The enemies that we are accustomed to seeing in the laments are not absent from this psalm, but they are present only as a basis of comparison. David does not want to go down to the pit, to be dragged off like the wicked. The wicked themselves are not a danger to David in this psalm. They have little agency at all in this psalm. Instead, they are objects to be rejected, and David does not want the Lord to reject him. He wants the Lord to accept him, and the evidence that the Lord has accepted him is that He speaks to him.

David’s faith in this psalm is a reversal of what normally think about faith. We normally think about faith as a matter of our responding to the Lord’s voice. The word of the Lord comes first, followed by our faithful obedience in response to it. David teaches us that the voice of God is also the object of our faithful obedience. We are faithful so that we may hear God.

Scripture teaches us that the relationship works both ways. “So faith comes from hearing, and hearing through the word of Christ” (Rom 10.17), but even Israel who heard the voice of the Lord refused to listen to it because of their lack of faith. Instead, they crucified the Word. So it is with all the wicked; there is a lack of faith so profound that it will not listen to the voice of the Lord. Let us be faithful so that we may increase in our faith!
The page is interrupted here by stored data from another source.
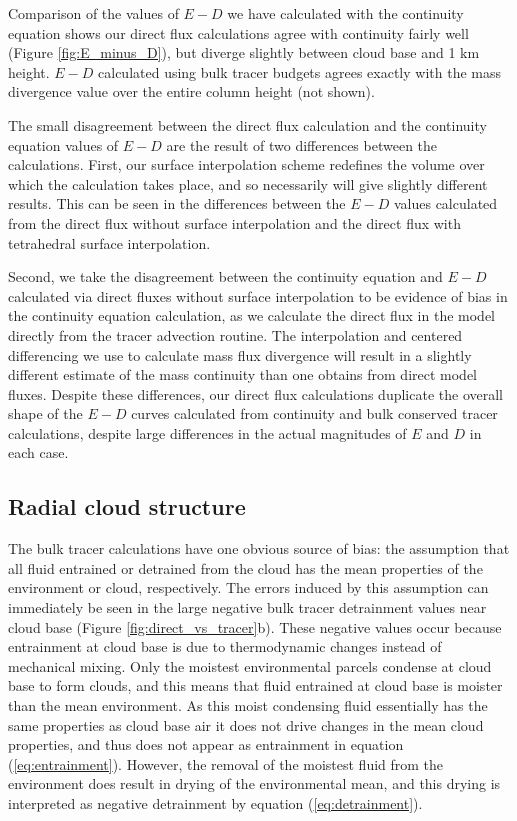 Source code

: \documentclass[12pt]{article}
\begin{document}
Comparison of the values of $E-D$ we have calculated with the continuity 
equation shows our direct flux calculations agree with continuity fairly well
(Figure \ref{fig:E_minus_D}), but diverge slightly between cloud base and 1 km
height.  $E-D$ calculated using bulk tracer budgets agrees exactly with the
mass divergence value over the entire column height (not shown).

The small disagreement between the direct flux calculation and the continuity 
equation values of $E-D$ are the result of two differences between the 
calculations.  First, our surface interpolation scheme redefines the volume 
over which the calculation takes place, and so necessarily will give slightly 
different results.  This can be seen in the differences between the $E-D$ 
values calculated from the direct flux without surface interpolation and the 
direct flux with tetrahedral surface interpolation.

Second, we take the disagreement between the continuity equation and $E-D$
calculated via direct fluxes without surface interpolation to be evidence of
bias in the continuity equation calculation, as we calculate the direct flux in
the model directly from the tracer advection routine.  The interpolation and
centered differencing we use to calculate mass flux divergence will result in a
slightly different estimate of the mass continuity than one obtains from direct
model fluxes.  Despite these differences, our direct flux calculations 
duplicate the overall shape of the $E-D$ curves calculated from continuity and 
bulk conserved tracer calculations, despite large differences in the actual
magnitudes of $E$ and $D$ in each case.


\subsection{Radial cloud structure}

The bulk tracer calculations have one obvious source of bias: the assumption 
that all fluid entrained or detrained from the cloud has the mean properties of 
the environment or cloud, respectively.  The errors induced by this assumption 
can immediately be seen in the large negative bulk tracer detrainment values 
near cloud base (Figure \ref{fig:direct_vs_tracer}b).  These negative values 
occur because entrainment at cloud base is due to thermodynamic changes instead 
of mechanical mixing.  Only the moistest environmental parcels condense at 
cloud base to form clouds, and this means that fluid entrained at cloud base is 
moister than the mean environment.  As this moist condensing fluid essentially 
has the same properties as cloud base air it does not drive changes in the mean 
cloud properties, and thus does not appear as entrainment in equation 
(\ref{eq:entrainment}).  However, the removal of the moistest fluid from the 
environment does result in drying of the environmental mean, and this drying is 
interpreted as negative detrainment by equation (\ref{eq:detrainment}).
\end{document}

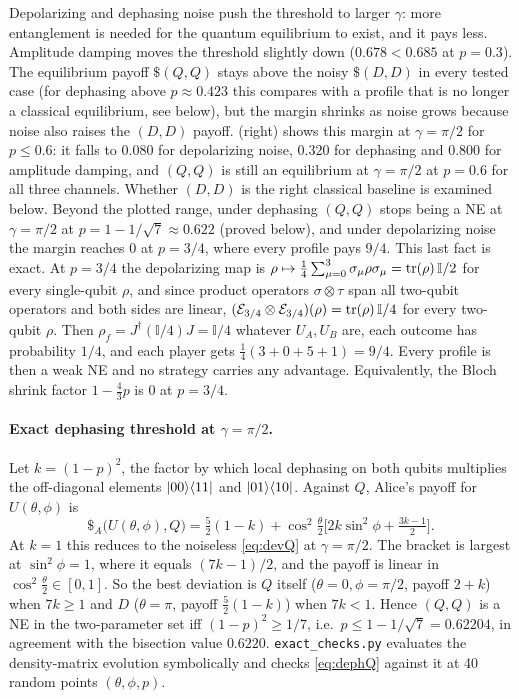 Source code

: \documentclass[11pt,a4paper]{article}
\begin{document}
Depolarizing and dephasing noise push the threshold to larger $\gamma$: more entanglement is needed for the quantum equilibrium to exist, and it pays less. Amplitude damping moves the threshold slightly down ($0.678<0.685$ at $p=0.3$). The equilibrium payoff $\$(Q,Q)$ stays above the noisy $\$(D,D)$ in every tested case (for dephasing above $p\approx0.423$ this compares with a profile that is no longer a classical equilibrium, see below), but the margin shrinks as noise grows because noise also raises the $(D,D)$ payoff.  (right) shows this margin at $\gamma=\pi/2$ for $p\le0.6$: it falls to $0.080$ for depolarizing noise, $0.320$ for dephasing and $0.800$ for amplitude damping, and $(Q,Q)$ is still an equilibrium at $\gamma=\pi/2$ at $p=0.6$ for all three channels. Whether $(D,D)$ is the right classical baseline is examined below. Beyond the plotted range, under dephasing $(Q,Q)$ stops being a NE at $\gamma=\pi/2$ at $p=1-1/\sqrt7\approx0.622$ (proved below), and under depolarizing noise the margin reaches $0$ at $p=3/4$, where every profile pays $9/4$. This last fact is exact. At $p=3/4$ the depolarizing map is $\rho\mapsto\frac14\sum_{\mu=0}^{3}\sigma_\mu\rho\sigma_\mu=\tr(\rho)\,\mathbb I/2$ for every single-qubit $\rho$, and since product operators $\sigma\otimes\tau$ span all two-qubit operators and both sides are linear, $(\mathcal E_{3/4}\otimes\mathcal E_{3/4})(\rho)=\tr(\rho)\,\mathbb I/4$ for every two-qubit $\rho$. Then $\rho_f=J^\dagger(\mathbb I/4)J=\mathbb I/4$ whatever $U_A,U_B$ are, each outcome has probability $1/4$, and each player gets $\frac14(3+0+5+1)=9/4$. Every profile is then a weak NE and no strategy carries any advantage. Equivalently, the Bloch shrink factor $1-\frac43p$ is $0$ at $p=3/4$.

\paragraph{Exact dephasing threshold at $\gamma=\pi/2$.} Let $k=(1-p)^2$, the factor by which local dephasing on both qubits multiplies the off-diagonal elements $\ket{00}\!\bra{11}$ and $\ket{01}\!\bra{10}$. Against $Q$, Alice's payoff for $U(\theta,\phi)$ is
\begin{equation}
\$_A\big(U(\theta,\phi),Q\big)=\tfrac52(1-k)+\cos^2\tfrac\theta2\Big[2k\sin^2\phi+\tfrac{3k-1}2\Big].\label{eq:dephQ}
\end{equation}
At $k=1$ this reduces to the noiseless \cref{eq:devQ} at $\gamma=\pi/2$. The bracket is largest at $\sin^2\phi=1$, where it equals $(7k-1)/2$, and the payoff is linear in $\cos^2\frac\theta2\in[0,1]$. So the best deviation is $Q$ itself ($\theta=0,\phi=\pi/2$, payoff $2+k$) when $7k\ge1$ and $D$ ($\theta=\pi$, payoff $\frac52(1-k)$) when $7k<1$. Hence $(Q,Q)$ is a NE in the two-parameter set iff $(1-p)^2\ge1/7$, i.e.\ $p\le1-1/\sqrt7=0.62204$, in agreement with the bisection value $0.6220$. \texttt{exact\_checks.py} evaluates the density-matrix evolution symbolically and checks \cref{eq:dephQ} against it at 40 random points $(\theta,\phi,p)$.
\end{document}
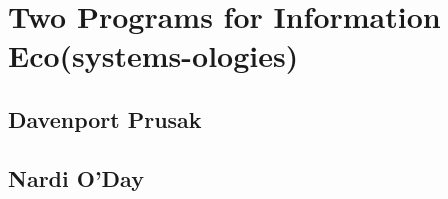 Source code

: \section{Two Programs for Information Eco(systems-ologies)}

\subsection{Davenport Prusak}

\subsection{Nardi O'Day}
Most of the psalm is about why the wicked are to be rejected. David presents a series of contrasts. First, he contrasts their hearts. The hearts of the wicked are full of evil, whereas David’s heart is full of trust for the Lord; therefore, he receives the Lord’s help, whereas they are dragged off into hell. Then, David contrasts their works. The works of the wicked are evil, opposed to the works of the Lord. Because of that, the Lord will render them their due reward: to be torn down.

In the contrasts of this psalm, David holds up the two pillars of the Faith: belief in God and righteous works. We know that both are essential if we desire the Lord’s favor. The one who does not believe in the Father and in His only Son, Jesus Christ, is already condemned (John 3.18), and faith without works is dead (James 2.17).

May our hearts and hands always be like David’s, inclined to God! May we listen faithfully for the voice of the Lord! May He answer us when we call! O Lord, save your people and bless your heritage!